● Description of the task
The expected answer is the data below, printed verbatim without its pictures.

● Data for processing
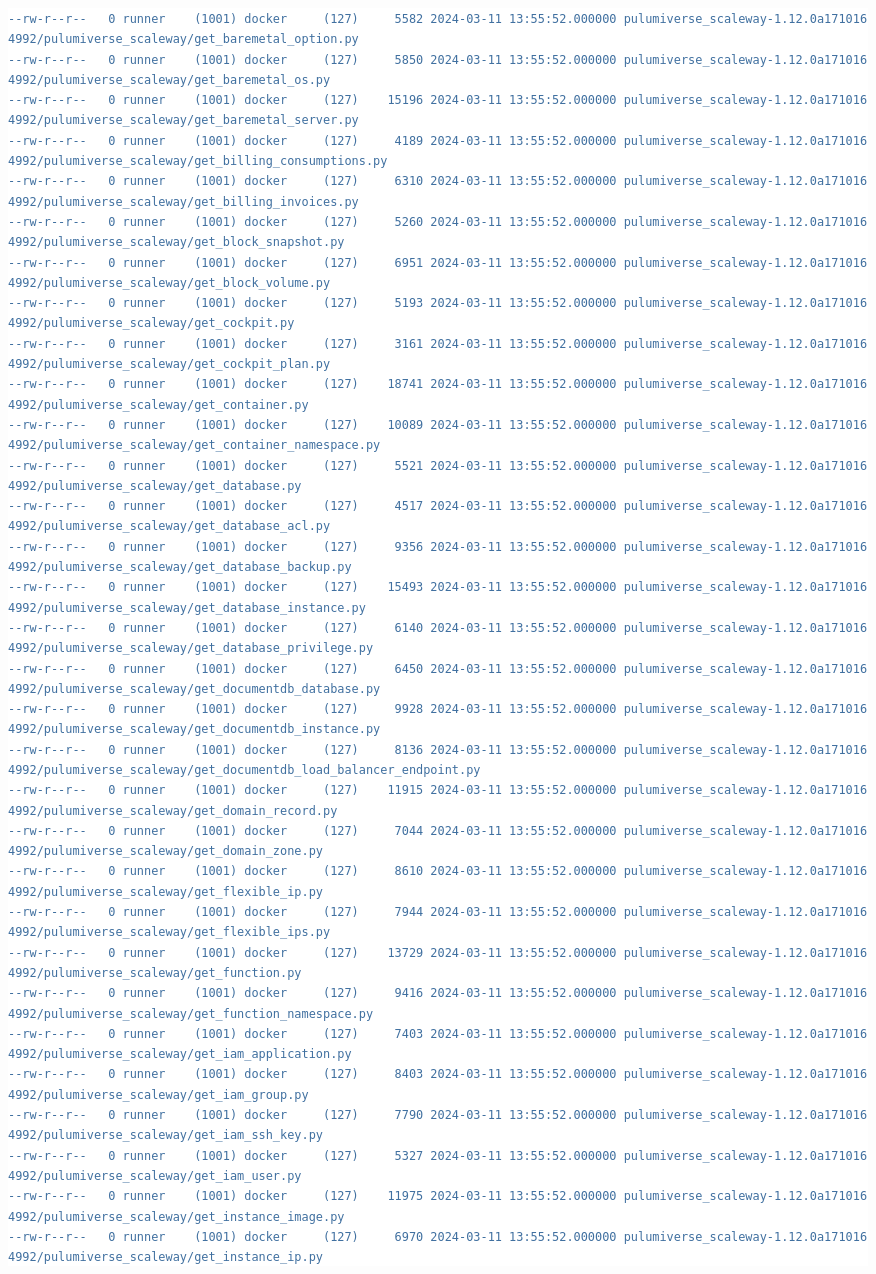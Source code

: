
 ```diff
--rw-r--r--   0 runner    (1001) docker     (127)     5582 2024-03-11 13:55:52.000000 pulumiverse_scaleway-1.12.0a1710164992/pulumiverse_scaleway/get_baremetal_option.py
--rw-r--r--   0 runner    (1001) docker     (127)     5850 2024-03-11 13:55:52.000000 pulumiverse_scaleway-1.12.0a1710164992/pulumiverse_scaleway/get_baremetal_os.py
--rw-r--r--   0 runner    (1001) docker     (127)    15196 2024-03-11 13:55:52.000000 pulumiverse_scaleway-1.12.0a1710164992/pulumiverse_scaleway/get_baremetal_server.py
--rw-r--r--   0 runner    (1001) docker     (127)     4189 2024-03-11 13:55:52.000000 pulumiverse_scaleway-1.12.0a1710164992/pulumiverse_scaleway/get_billing_consumptions.py
--rw-r--r--   0 runner    (1001) docker     (127)     6310 2024-03-11 13:55:52.000000 pulumiverse_scaleway-1.12.0a1710164992/pulumiverse_scaleway/get_billing_invoices.py
--rw-r--r--   0 runner    (1001) docker     (127)     5260 2024-03-11 13:55:52.000000 pulumiverse_scaleway-1.12.0a1710164992/pulumiverse_scaleway/get_block_snapshot.py
--rw-r--r--   0 runner    (1001) docker     (127)     6951 2024-03-11 13:55:52.000000 pulumiverse_scaleway-1.12.0a1710164992/pulumiverse_scaleway/get_block_volume.py
--rw-r--r--   0 runner    (1001) docker     (127)     5193 2024-03-11 13:55:52.000000 pulumiverse_scaleway-1.12.0a1710164992/pulumiverse_scaleway/get_cockpit.py
--rw-r--r--   0 runner    (1001) docker     (127)     3161 2024-03-11 13:55:52.000000 pulumiverse_scaleway-1.12.0a1710164992/pulumiverse_scaleway/get_cockpit_plan.py
--rw-r--r--   0 runner    (1001) docker     (127)    18741 2024-03-11 13:55:52.000000 pulumiverse_scaleway-1.12.0a1710164992/pulumiverse_scaleway/get_container.py
--rw-r--r--   0 runner    (1001) docker     (127)    10089 2024-03-11 13:55:52.000000 pulumiverse_scaleway-1.12.0a1710164992/pulumiverse_scaleway/get_container_namespace.py
--rw-r--r--   0 runner    (1001) docker     (127)     5521 2024-03-11 13:55:52.000000 pulumiverse_scaleway-1.12.0a1710164992/pulumiverse_scaleway/get_database.py
--rw-r--r--   0 runner    (1001) docker     (127)     4517 2024-03-11 13:55:52.000000 pulumiverse_scaleway-1.12.0a1710164992/pulumiverse_scaleway/get_database_acl.py
--rw-r--r--   0 runner    (1001) docker     (127)     9356 2024-03-11 13:55:52.000000 pulumiverse_scaleway-1.12.0a1710164992/pulumiverse_scaleway/get_database_backup.py
--rw-r--r--   0 runner    (1001) docker     (127)    15493 2024-03-11 13:55:52.000000 pulumiverse_scaleway-1.12.0a1710164992/pulumiverse_scaleway/get_database_instance.py
--rw-r--r--   0 runner    (1001) docker     (127)     6140 2024-03-11 13:55:52.000000 pulumiverse_scaleway-1.12.0a1710164992/pulumiverse_scaleway/get_database_privilege.py
--rw-r--r--   0 runner    (1001) docker     (127)     6450 2024-03-11 13:55:52.000000 pulumiverse_scaleway-1.12.0a1710164992/pulumiverse_scaleway/get_documentdb_database.py
--rw-r--r--   0 runner    (1001) docker     (127)     9928 2024-03-11 13:55:52.000000 pulumiverse_scaleway-1.12.0a1710164992/pulumiverse_scaleway/get_documentdb_instance.py
--rw-r--r--   0 runner    (1001) docker     (127)     8136 2024-03-11 13:55:52.000000 pulumiverse_scaleway-1.12.0a1710164992/pulumiverse_scaleway/get_documentdb_load_balancer_endpoint.py
--rw-r--r--   0 runner    (1001) docker     (127)    11915 2024-03-11 13:55:52.000000 pulumiverse_scaleway-1.12.0a1710164992/pulumiverse_scaleway/get_domain_record.py
--rw-r--r--   0 runner    (1001) docker     (127)     7044 2024-03-11 13:55:52.000000 pulumiverse_scaleway-1.12.0a1710164992/pulumiverse_scaleway/get_domain_zone.py
--rw-r--r--   0 runner    (1001) docker     (127)     8610 2024-03-11 13:55:52.000000 pulumiverse_scaleway-1.12.0a1710164992/pulumiverse_scaleway/get_flexible_ip.py
--rw-r--r--   0 runner    (1001) docker     (127)     7944 2024-03-11 13:55:52.000000 pulumiverse_scaleway-1.12.0a1710164992/pulumiverse_scaleway/get_flexible_ips.py
--rw-r--r--   0 runner    (1001) docker     (127)    13729 2024-03-11 13:55:52.000000 pulumiverse_scaleway-1.12.0a1710164992/pulumiverse_scaleway/get_function.py
--rw-r--r--   0 runner    (1001) docker     (127)     9416 2024-03-11 13:55:52.000000 pulumiverse_scaleway-1.12.0a1710164992/pulumiverse_scaleway/get_function_namespace.py
--rw-r--r--   0 runner    (1001) docker     (127)     7403 2024-03-11 13:55:52.000000 pulumiverse_scaleway-1.12.0a1710164992/pulumiverse_scaleway/get_iam_application.py
--rw-r--r--   0 runner    (1001) docker     (127)     8403 2024-03-11 13:55:52.000000 pulumiverse_scaleway-1.12.0a1710164992/pulumiverse_scaleway/get_iam_group.py
--rw-r--r--   0 runner    (1001) docker     (127)     7790 2024-03-11 13:55:52.000000 pulumiverse_scaleway-1.12.0a1710164992/pulumiverse_scaleway/get_iam_ssh_key.py
--rw-r--r--   0 runner    (1001) docker     (127)     5327 2024-03-11 13:55:52.000000 pulumiverse_scaleway-1.12.0a1710164992/pulumiverse_scaleway/get_iam_user.py
--rw-r--r--   0 runner    (1001) docker     (127)    11975 2024-03-11 13:55:52.000000 pulumiverse_scaleway-1.12.0a1710164992/pulumiverse_scaleway/get_instance_image.py
--rw-r--r--   0 runner    (1001) docker     (127)     6970 2024-03-11 13:55:52.000000 pulumiverse_scaleway-1.12.0a1710164992/pulumiverse_scaleway/get_instance_ip.py
```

● Finished task
Source code

:
 ```diff
--rw-r--r--   0 runner    (1001) docker     (127)     5582 2024-03-11 13:55:52.000000 pulumiverse_scaleway-1.12.0a1710164992/pulumiverse_scaleway/get_baremetal_option.py
--rw-r--r--   0 runner    (1001) docker     (127)     5850 2024-03-11 13:55:52.000000 pulumiverse_scaleway-1.12.0a1710164992/pulumiverse_scaleway/get_baremetal_os.py
--rw-r--r--   0 runner    (1001) docker     (127)    15196 2024-03-11 13:55:52.000000 pulumiverse_scaleway-1.12.0a1710164992/pulumiverse_scaleway/get_baremetal_server.py
--rw-r--r--   0 runner    (1001) docker     (127)     4189 2024-03-11 13:55:52.000000 pulumiverse_scaleway-1.12.0a1710164992/pulumiverse_scaleway/get_billing_consumptions.py
--rw-r--r--   0 runner    (1001) docker     (127)     6310 2024-03-11 13:55:52.000000 pulumiverse_scaleway-1.12.0a1710164992/pulumiverse_scaleway/get_billing_invoices.py
--rw-r--r--   0 runner    (1001) docker     (127)     5260 2024-03-11 13:55:52.000000 pulumiverse_scaleway-1.12.0a1710164992/pulumiverse_scaleway/get_block_snapshot.py
--rw-r--r--   0 runner    (1001) docker     (127)     6951 2024-03-11 13:55:52.000000 pulumiverse_scaleway-1.12.0a1710164992/pulumiverse_scaleway/get_block_volume.py
--rw-r--r--   0 runner    (1001) docker     (127)     5193 2024-03-11 13:55:52.000000 pulumiverse_scaleway-1.12.0a1710164992/pulumiverse_scaleway/get_cockpit.py
--rw-r--r--   0 runner    (1001) docker     (127)     3161 2024-03-11 13:55:52.000000 pulumiverse_scaleway-1.12.0a1710164992/pulumiverse_scaleway/get_cockpit_plan.py
--rw-r--r--   0 runner    (1001) docker     (127)    18741 2024-03-11 13:55:52.000000 pulumiverse_scaleway-1.12.0a1710164992/pulumiverse_scaleway/get_container.py
--rw-r--r--   0 runner    (1001) docker     (127)    10089 2024-03-11 13:55:52.000000 pulumiverse_scaleway-1.12.0a1710164992/pulumiverse_scaleway/get_container_namespace.py
--rw-r--r--   0 runner    (1001) docker     (127)     5521 2024-03-11 13:55:52.000000 pulumiverse_scaleway-1.12.0a1710164992/pulumiverse_scaleway/get_database.py
--rw-r--r--   0 runner    (1001) docker     (127)     4517 2024-03-11 13:55:52.000000 pulumiverse_scaleway-1.12.0a1710164992/pulumiverse_scaleway/get_database_acl.py
--rw-r--r--   0 runner    (1001) docker     (127)     9356 2024-03-11 13:55:52.000000 pulumiverse_scaleway-1.12.0a1710164992/pulumiverse_scaleway/get_database_backup.py
--rw-r--r--   0 runner    (1001) docker     (127)    15493 2024-03-11 13:55:52.000000 pulumiverse_scaleway-1.12.0a1710164992/pulumiverse_scaleway/get_database_instance.py
--rw-r--r--   0 runner    (1001) docker     (127)     6140 2024-03-11 13:55:52.000000 pulumiverse_scaleway-1.12.0a1710164992/pulumiverse_scaleway/get_database_privilege.py
--rw-r--r--   0 runner    (1001) docker     (127)     6450 2024-03-11 13:55:52.000000 pulumiverse_scaleway-1.12.0a1710164992/pulumiverse_scaleway/get_documentdb_database.py
--rw-r--r--   0 runner    (1001) docker     (127)     9928 2024-03-11 13:55:52.000000 pulumiverse_scaleway-1.12.0a1710164992/pulumiverse_scaleway/get_documentdb_instance.py
--rw-r--r--   0 runner    (1001) docker     (127)     8136 2024-03-11 13:55:52.000000 pulumiverse_scaleway-1.12.0a1710164992/pulumiverse_scaleway/get_documentdb_load_balancer_endpoint.py
--rw-r--r--   0 runner    (1001) docker     (127)    11915 2024-03-11 13:55:52.000000 pulumiverse_scaleway-1.12.0a1710164992/pulumiverse_scaleway/get_domain_record.py
--rw-r--r--   0 runner    (1001) docker     (127)     7044 2024-03-11 13:55:52.000000 pulumiverse_scaleway-1.12.0a1710164992/pulumiverse_scaleway/get_domain_zone.py
--rw-r--r--   0 runner    (1001) docker     (127)     8610 2024-03-11 13:55:52.000000 pulumiverse_scaleway-1.12.0a1710164992/pulumiverse_scaleway/get_flexible_ip.py
--rw-r--r--   0 runner    (1001) docker     (127)     7944 2024-03-11 13:55:52.000000 pulumiverse_scaleway-1.12.0a1710164992/pulumiverse_scaleway/get_flexible_ips.py
--rw-r--r--   0 runner    (1001) docker     (127)    13729 2024-03-11 13:55:52.000000 pulumiverse_scaleway-1.12.0a1710164992/pulumiverse_scaleway/get_function.py
--rw-r--r--   0 runner    (1001) docker     (127)     9416 2024-03-11 13:55:52.000000 pulumiverse_scaleway-1.12.0a1710164992/pulumiverse_scaleway/get_function_namespace.py
--rw-r--r--   0 runner    (1001) docker     (127)     7403 2024-03-11 13:55:52.000000 pulumiverse_scaleway-1.12.0a1710164992/pulumiverse_scaleway/get_iam_application.py
--rw-r--r--   0 runner    (1001) docker     (127)     8403 2024-03-11 13:55:52.000000 pulumiverse_scaleway-1.12.0a1710164992/pulumiverse_scaleway/get_iam_group.py
--rw-r--r--   0 runner    (1001) docker     (127)     7790 2024-03-11 13:55:52.000000 pulumiverse_scaleway-1.12.0a1710164992/pulumiverse_scaleway/get_iam_ssh_key.py
--rw-r--r--   0 runner    (1001) docker     (127)     5327 2024-03-11 13:55:52.000000 pulumiverse_scaleway-1.12.0a1710164992/pulumiverse_scaleway/get_iam_user.py
--rw-r--r--   0 runner    (1001) docker     (127)    11975 2024-03-11 13:55:52.000000 pulumiverse_scaleway-1.12.0a1710164992/pulumiverse_scaleway/get_instance_image.py
--rw-r--r--   0 runner    (1001) docker     (127)     6970 2024-03-11 13:55:52.000000 pulumiverse_scaleway-1.12.0a1710164992/pulumiverse_scaleway/get_instance_ip.py
```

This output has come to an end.